REQUIREMENT: Please tell how many of the lines below contain "Scientifico", using only a number.

STORED DATA:
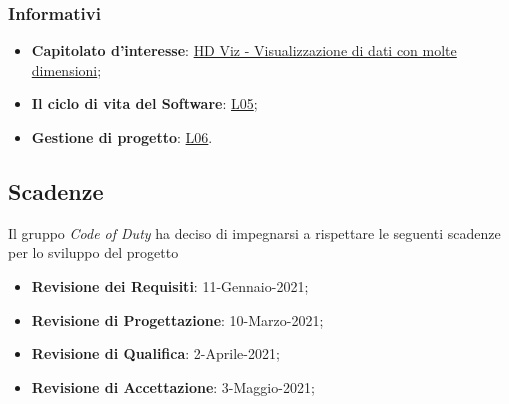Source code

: 	\subsubsection{Informativi}
		\begin{itemize}
			\item \textbf{Capitolato d'interesse}: \href{https://www.math.unipd.it/~tullio/IS-1/2020/Progetto/C4.pdf}{HD Viz - Visualizzazione di dati con molte dimensioni};
			\item \textbf{Il ciclo di vita del Software}: \href{https://www.math.unipd.it/~tullio/IS-1/2020/Dispense/L05.pdf}{L05};
			\item \textbf{Gestione di progetto}: \href{https://www.math.unipd.it/~tullio/IS-1/2020/Dispense/L06.pdf}{L06}.
		\end{itemize}
\subsection{Scadenze}
	Il gruppo \textit{Code of Duty} ha deciso di impegnarsi a rispettare le seguenti scadenze per lo sviluppo del progetto \hd
	\begin{itemize}
		\item \textbf{Revisione dei Requisiti}: 11-Gennaio-2021;
		\item \textbf{Revisione di Progettazione}: 10-Marzo-2021;
		\item \textbf{Revisione di Qualifica}: 2-Aprile-2021;
		\item \textbf{Revisione di Accettazione}: 3-Maggio-2021;
	\end{itemize}
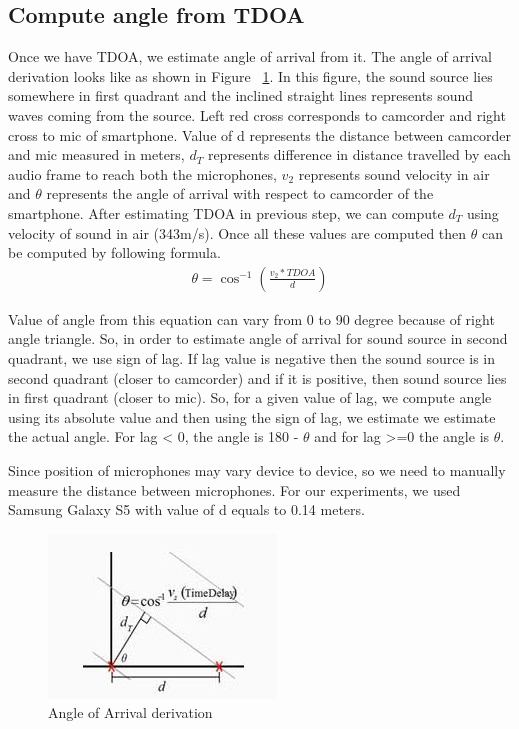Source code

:\subsection{Compute angle from TDOA}
Once we have TDOA, we estimate angle of arrival from it. The angle of arrival derivation looks like as shown in Figure ~\ref{fig:aoaDerivation}. In this figure, the sound source lies somewhere in first quadrant and the inclined straight lines represents sound waves coming from the source. Left red cross corresponds to camcorder and right cross to mic of smartphone. Value of d represents the distance between camcorder and mic measured in meters, $d_T$ represents difference in distance travelled by each audio frame to reach both the microphones, $v_2$ represents sound velocity in air and $\theta$ represents the angle of arrival with respect to camcorder of the smartphone. After estimating TDOA in previous step, we can compute  $d_T$ using velocity of sound in air (343m/s). Once all these values are computed then $\theta$ can be computed by following formula.
\begin{gather*}
\theta = \cos^{-1}(\frac{v_2 * TDOA}{d})
\end{gather*}


Value of angle from this equation can vary from 0 to 90 degree because of right angle triangle. So, in order to estimate angle of arrival for sound source in second quadrant, we use sign of lag. If lag value is negative then the sound source is in second quadrant (closer to camcorder) and if it is positive, then sound source lies in first quadrant (closer to mic). So, for a given value of lag, we compute angle using its absolute value and then using the sign of lag, we estimate we estimate the actual angle. For lag < 0, the angle is 180 - $\theta$ and for lag >=0 the angle is $\theta$.

Since position of microphones may vary device to device, so we need to manually measure the distance between microphones. For our experiments, we used Samsung Galaxy S5 with value of d equals to 0.14 meters.

\begin{figure}
\centering
\includegraphics{figures/angle-of-arrival.jpg}
\caption{Angle of Arrival derivation ~\protect\cite{derivationSource}}
\label{fig:aoaDerivation}
\end{figure}

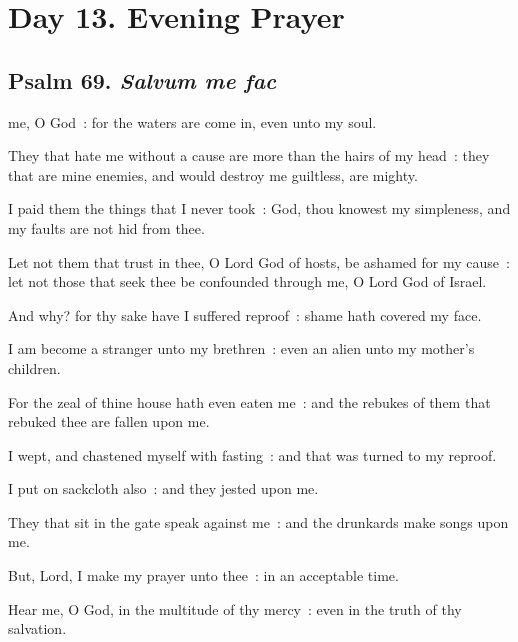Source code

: \section*{Day 13. Evening Prayer}

\subsection{Psalm 69. \textit{Salvum me fac}}


 me, O God~: for the waters are come in, even unto my soul.\par
{}
They that hate me without a cause are more than the hairs of my head~: they that are mine enemies, and would destroy me guiltless, are mighty.\par
{}I paid them the things that I never took~: God, thou knowest my simpleness, and my faults are not hid from thee.\par
{}Let not them that trust in thee, O Lord God of hosts, be ashamed for my cause~: let not those that seek thee be confounded through me, O Lord God of Israel.\par
{}And why? for thy sake have I suffered reproof~: shame hath covered my face.\par
{}I am become a stranger unto my brethren~: even an alien unto my mother's children.\par
{}For the zeal of thine house hath even eaten me~: and the rebukes of them that rebuked thee are fallen upon me.\par
{}I wept, and chastened myself with fasting~: and that was turned to my reproof.\par
{}I put on sackcloth also~: and they jested upon me.\par
{}They that sit in the gate speak against me~: and the drunkards make songs upon me.\par
{}But, Lord, I make my prayer unto thee~: in an acceptable time.\par
{}Hear me, O God, in the multitude of thy mercy~: even in the truth of thy salvation.\par

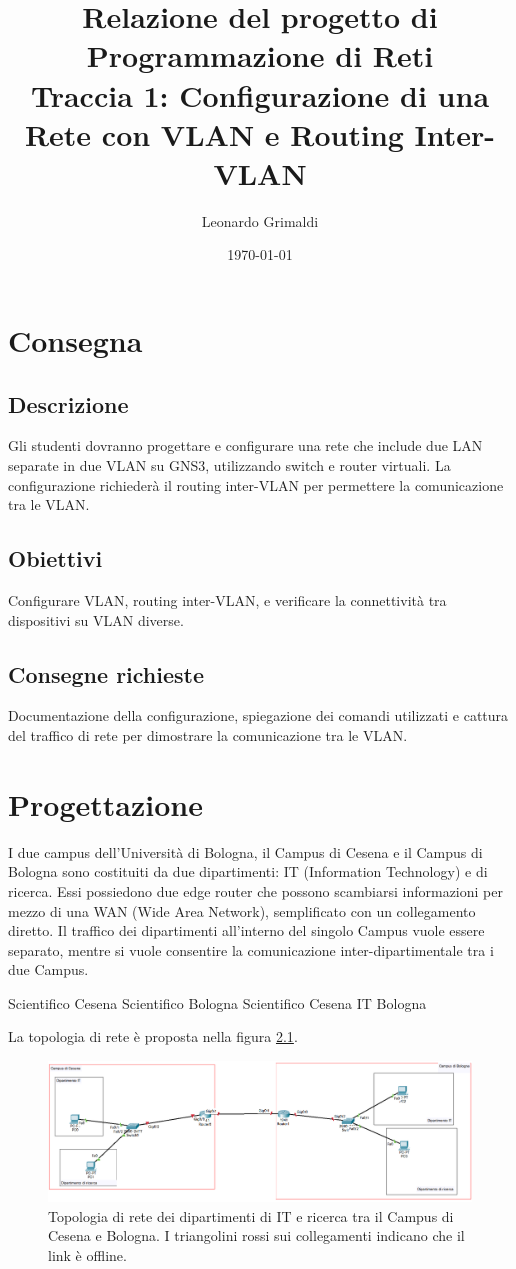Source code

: \documentclass[a4paper,12pt]{report}
\title{Relazione del progetto di Programmazione di Reti 
    \\ Traccia 1: Configurazione di una Rete con VLAN e Routing Inter-VLAN}
\author{Leonardo Grimaldi}
\date{\today}
\newcommand{\myexample}[2]{
    \begin{tcolorbox}[colback=black!5!white,colframe=black,title={Esempio: #1}]
        #2
    \end{tcolorbox}
}
\begin{document}
\maketitle
\tableofcontents
\chapter{Consegna}
\section{Descrizione}
Gli studenti dovranno progettare e configurare una rete che include due LAN separate in due VLAN su GNS3, utilizzando switch e router virtuali. La configurazione richiederà il routing inter-VLAN per permettere la comunicazione tra le VLAN.
\section{Obiettivi}
Configurare VLAN, routing inter-VLAN, e verificare la connettività tra dispositivi su VLAN diverse.
\section{Consegne richieste}
Documentazione della configurazione, spiegazione dei comandi utilizzati e cattura del traffico di rete per dimostrare la comunicazione tra le VLAN.
\chapter{Progettazione}
I due campus dell'Università di Bologna, il Campus di Cesena e il Campus di Bologna sono costituiti da due dipartimenti: IT (Information Technology) e di ricerca.
%
Essi possiedono due edge router che possono scambiarsi informazioni per mezzo di una WAN (Wide Area Network), semplificato con un collegamento diretto.
%
Il traffico dei dipartimenti all'interno del singolo Campus vuole essere separato, mentre si vuole consentire la comunicazione inter-dipartimentale tra i due Campus.
%
\myexample{Ping tra i Campus}{
    Scientifico Cesena Scientifico Bologna
    Scientifico Cesena  IT Bologna
}
La topologia di rete è proposta nella figura \ref{fig:topologia_offline}. 
\begin{figure}
\includegraphics[width=\textwidth]{offline_topology_with_departments.png}
\caption{
    Topologia di rete dei dipartimenti di IT e ricerca tra il Campus di Cesena e Bologna.
    I triangolini rossi sui collegamenti indicano che il link è offline.
    }
\label{fig:topologia_offline}
\end{figure}
\end{document}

FINISHED TASK: 2